* Materials provided
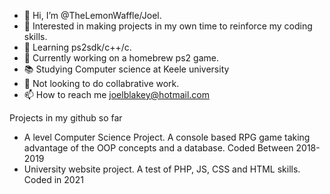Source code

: - 👋 Hi, I’m @TheLemonWaffle/Joel.
- 👀 Interested in making projects in my own time to reinforce my coding skills.
- 🌱 Learning ps2sdk/c++/c.
- 🔨 Currently working on a homebrew ps2 game.
- 📚 Studying Computer science at Keele university
- 💞️ Not looking to do collabrative work.
- 📫 How to reach me joelblakey@hotmail.com

Projects in my github so far
- A level Computer Science Project. A console based RPG game taking advantage of the OOP concepts and a database. Coded Between 2018-2019
- University website project. A test of PHP, JS, CSS and HTML skills. Coded in 2021

<!---
TheLemonWaffle/TheLemonWaffle is a ✨ special ✨ repository because its `README.md` (this file) appears on your GitHub profile.
You can click the Preview link to take a look at your changes.
--->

* Work task
Only an exact, picture-free copy of the entries counts as the answer.

* Answer for the task
Source code

: - 👋 Hi, I’m @TheLemonWaffle/Joel.
- 👀 Interested in making projects in my own time to reinforce my coding skills.
- 🌱 Learning ps2sdk/c++/c.
- 🔨 Currently working on a homebrew ps2 game.
- 📚 Studying Computer science at Keele university
- 💞️ Not looking to do collabrative work.
- 📫 How to reach me joelblakey@hotmail.com

Projects in my github so far
- A level Computer Science Project. A console based RPG game taking advantage of the OOP concepts and a database. Coded Between 2018-2019
- University website project. A test of PHP, JS, CSS and HTML skills. Coded in 2021

<!---
TheLemonWaffle/TheLemonWaffle is a ✨ special ✨ repository because its `README.md` (this file) appears on your GitHub profile.
You can click the Preview link to take a look at your changes.
--->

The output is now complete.